EXERCISE DETAILS
Please print exactly the line containing "2. **分类导航**: 各目录的 README.md - 分类内导航" and every line after it to the end of the records below, and nothing more.
_ _ _ _
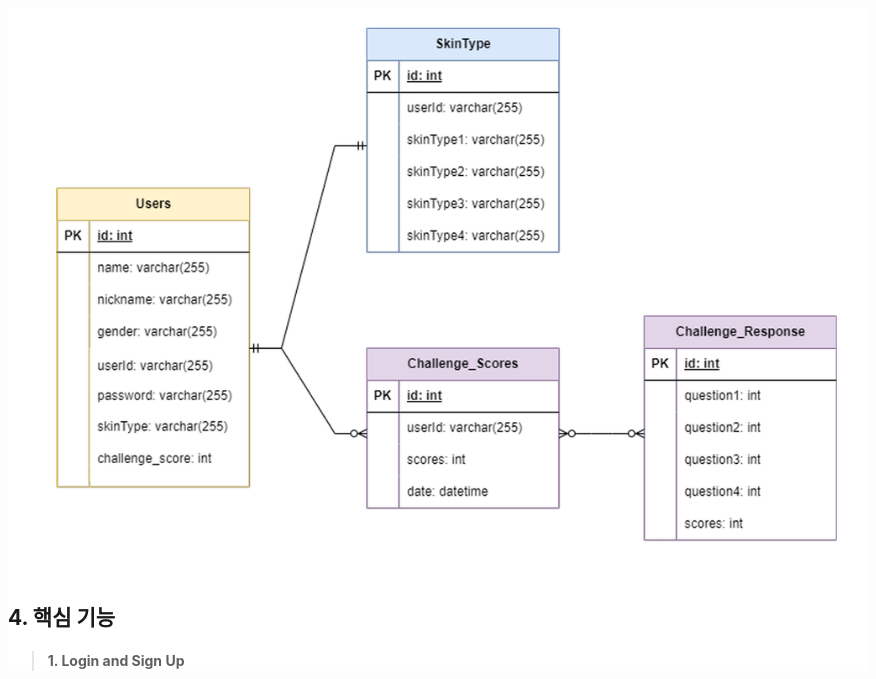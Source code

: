 ![erd](http://github.com/ksy2653/HI-SKIN/raw/main/erd.png)

## 4. 핵심 기능

> **1. Login and Sign Up**
>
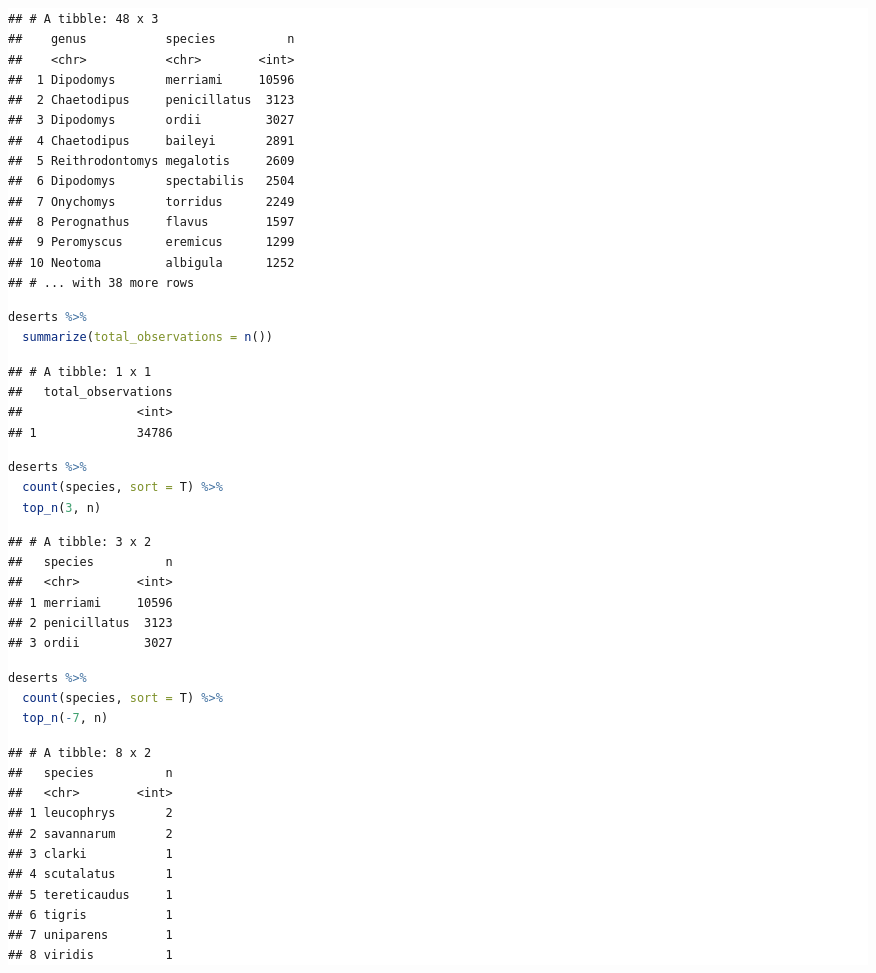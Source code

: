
 ```
## # A tibble: 48 x 3
##    genus           species          n
##    <chr>           <chr>        <int>
##  1 Dipodomys       merriami     10596
##  2 Chaetodipus     penicillatus  3123
##  3 Dipodomys       ordii         3027
##  4 Chaetodipus     baileyi       2891
##  5 Reithrodontomys megalotis     2609
##  6 Dipodomys       spectabilis   2504
##  7 Onychomys       torridus      2249
##  8 Perognathus     flavus        1597
##  9 Peromyscus      eremicus      1299
## 10 Neotoma         albigula      1252
## # ... with 38 more rows
```


```r
deserts %>% 
  summarize(total_observations = n())
```

```
## # A tibble: 1 x 1
##   total_observations
##                <int>
## 1              34786
```



```r
deserts %>% 
  count(species, sort = T) %>% 
  top_n(3, n)
```

```
## # A tibble: 3 x 2
##   species          n
##   <chr>        <int>
## 1 merriami     10596
## 2 penicillatus  3123
## 3 ordii         3027
```

```r
deserts %>% 
  count(species, sort = T) %>% 
  top_n(-7, n)
```

```
## # A tibble: 8 x 2
##   species          n
##   <chr>        <int>
## 1 leucophrys       2
## 2 savannarum       2
## 3 clarki           1
## 4 scutalatus       1
## 5 tereticaudus     1
## 6 tigris           1
## 7 uniparens        1
## 8 viridis          1
```
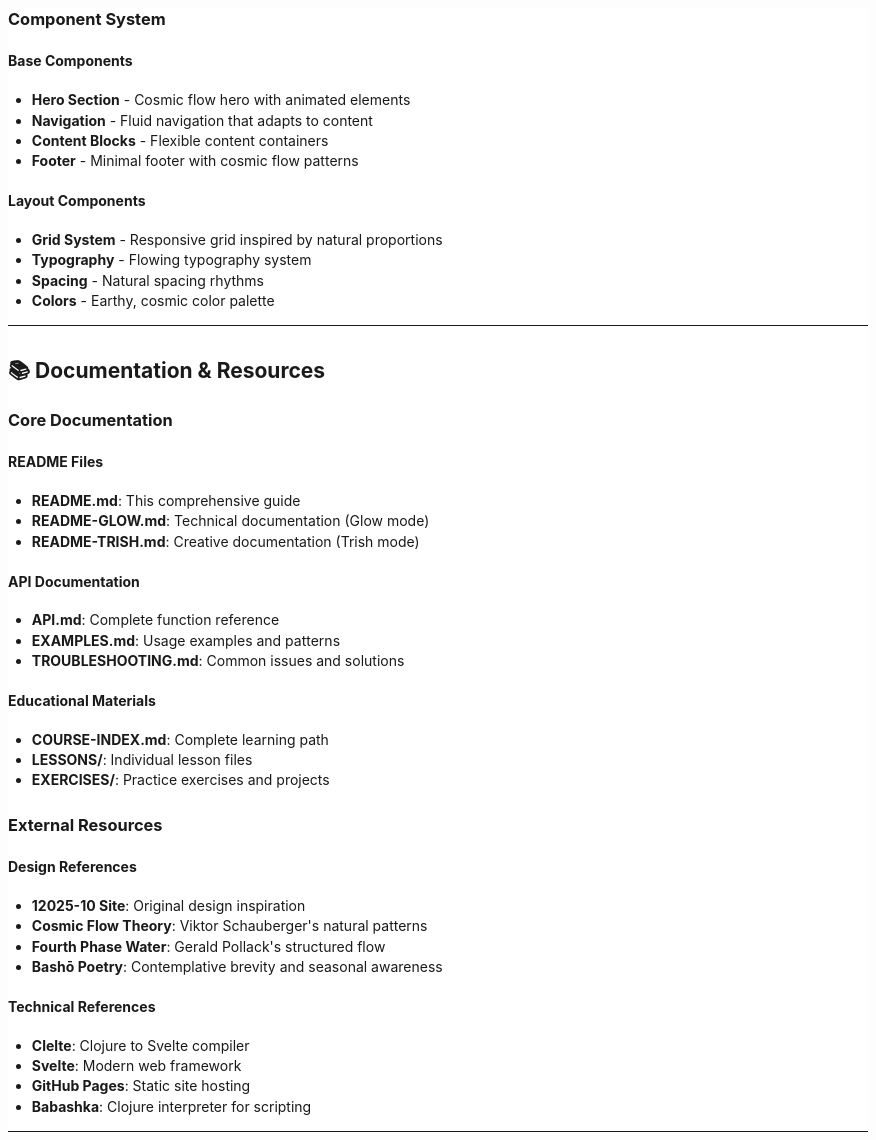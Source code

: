 ### **Component System**

#### **Base Components**
- **Hero Section** - Cosmic flow hero with animated elements
- **Navigation** - Fluid navigation that adapts to content
- **Content Blocks** - Flexible content containers
- **Footer** - Minimal footer with cosmic flow patterns

#### **Layout Components**
- **Grid System** - Responsive grid inspired by natural proportions
- **Typography** - Flowing typography system
- **Spacing** - Natural spacing rhythms
- **Colors** - Earthy, cosmic color palette

---

## 📚 **Documentation & Resources**

### **Core Documentation**

#### **README Files**
- **README.md**: This comprehensive guide
- **README-GLOW.md**: Technical documentation (Glow mode)
- **README-TRISH.md**: Creative documentation (Trish mode)

#### **API Documentation**
- **API.md**: Complete function reference
- **EXAMPLES.md**: Usage examples and patterns
- **TROUBLESHOOTING.md**: Common issues and solutions

#### **Educational Materials**
- **COURSE-INDEX.md**: Complete learning path
- **LESSONS/**: Individual lesson files
- **EXERCISES/**: Practice exercises and projects

### **External Resources**

#### **Design References**
- **12025-10 Site**: Original design inspiration
- **Cosmic Flow Theory**: Viktor Schauberger's natural patterns
- **Fourth Phase Water**: Gerald Pollack's structured flow
- **Bashō Poetry**: Contemplative brevity and seasonal awareness

#### **Technical References**
- **Clelte**: Clojure to Svelte compiler
- **Svelte**: Modern web framework
- **GitHub Pages**: Static site hosting
- **Babashka**: Clojure interpreter for scripting

---
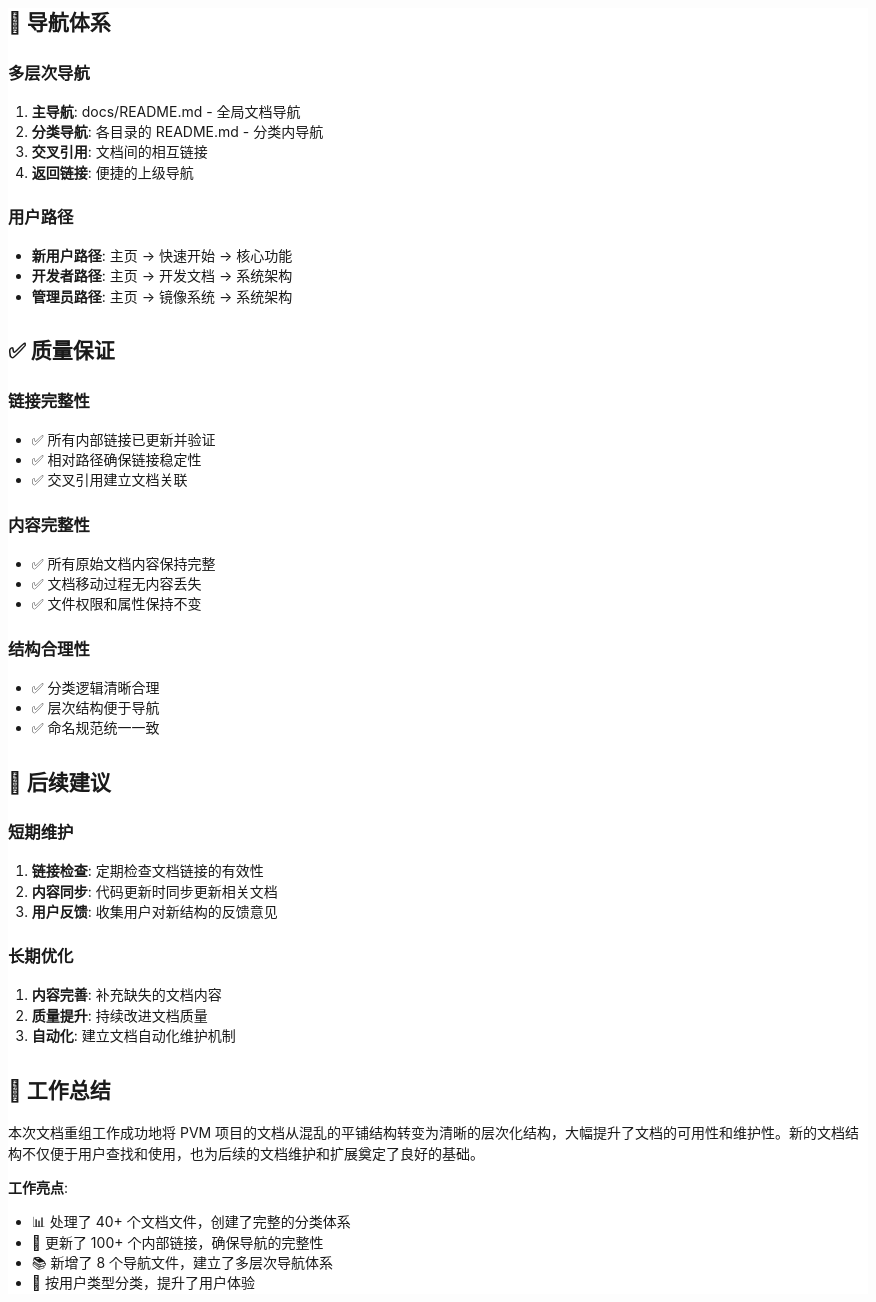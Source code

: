 ## 🔗 导航体系

### 多层次导航
1. **主导航**: docs/README.md - 全局文档导航
2. **分类导航**: 各目录的 README.md - 分类内导航
3. **交叉引用**: 文档间的相互链接
4. **返回链接**: 便捷的上级导航

### 用户路径
- **新用户路径**: 主页 → 快速开始 → 核心功能
- **开发者路径**: 主页 → 开发文档 → 系统架构
- **管理员路径**: 主页 → 镜像系统 → 系统架构

## ✅ 质量保证

### 链接完整性
- ✅ 所有内部链接已更新并验证
- ✅ 相对路径确保链接稳定性
- ✅ 交叉引用建立文档关联

### 内容完整性
- ✅ 所有原始文档内容保持完整
- ✅ 文档移动过程无内容丢失
- ✅ 文件权限和属性保持不变

### 结构合理性
- ✅ 分类逻辑清晰合理
- ✅ 层次结构便于导航
- ✅ 命名规范统一一致

## 🚀 后续建议

### 短期维护
1. **链接检查**: 定期检查文档链接的有效性
2. **内容同步**: 代码更新时同步更新相关文档
3. **用户反馈**: 收集用户对新结构的反馈意见

### 长期优化
1. **内容完善**: 补充缺失的文档内容
2. **质量提升**: 持续改进文档质量
3. **自动化**: 建立文档自动化维护机制

## 📝 工作总结

本次文档重组工作成功地将 PVM 项目的文档从混乱的平铺结构转变为清晰的层次化结构，大幅提升了文档的可用性和维护性。新的文档结构不仅便于用户查找和使用，也为后续的文档维护和扩展奠定了良好的基础。

**工作亮点**:
- 📊 处理了 40+ 个文档文件，创建了完整的分类体系
- 🔗 更新了 100+ 个内部链接，确保导航的完整性
- 📚 新增了 8 个导航文件，建立了多层次导航体系
- 🎯 按用户类型分类，提升了用户体验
_ _ _ _
RESPONSE TO THE EXERCISE
2. **分类导航**: 各目录的 README.md - 分类内导航
3. **交叉引用**: 文档间的相互链接
4. **返回链接**: 便捷的上级导航

### 用户路径
- **新用户路径**: 主页 → 快速开始 → 核心功能
- **开发者路径**: 主页 → 开发文档 → 系统架构
- **管理员路径**: 主页 → 镜像系统 → 系统架构

## ✅ 质量保证

### 链接完整性
- ✅ 所有内部链接已更新并验证
- ✅ 相对路径确保链接稳定性
- ✅ 交叉引用建立文档关联

### 内容完整性
- ✅ 所有原始文档内容保持完整
- ✅ 文档移动过程无内容丢失
- ✅ 文件权限和属性保持不变

### 结构合理性
- ✅ 分类逻辑清晰合理
- ✅ 层次结构便于导航
- ✅ 命名规范统一一致

## 🚀 后续建议

### 短期维护
1. **链接检查**: 定期检查文档链接的有效性
2. **内容同步**: 代码更新时同步更新相关文档
3. **用户反馈**: 收集用户对新结构的反馈意见

### 长期优化
1. **内容完善**: 补充缺失的文档内容
2. **质量提升**: 持续改进文档质量
3. **自动化**: 建立文档自动化维护机制

## 📝 工作总结

本次文档重组工作成功地将 PVM 项目的文档从混乱的平铺结构转变为清晰的层次化结构，大幅提升了文档的可用性和维护性。新的文档结构不仅便于用户查找和使用，也为后续的文档维护和扩展奠定了良好的基础。

**工作亮点**:
- 📊 处理了 40+ 个文档文件，创建了完整的分类体系
- 🔗 更新了 100+ 个内部链接，确保导航的完整性
- 📚 新增了 8 个导航文件，建立了多层次导航体系
- 🎯 按用户类型分类，提升了用户体验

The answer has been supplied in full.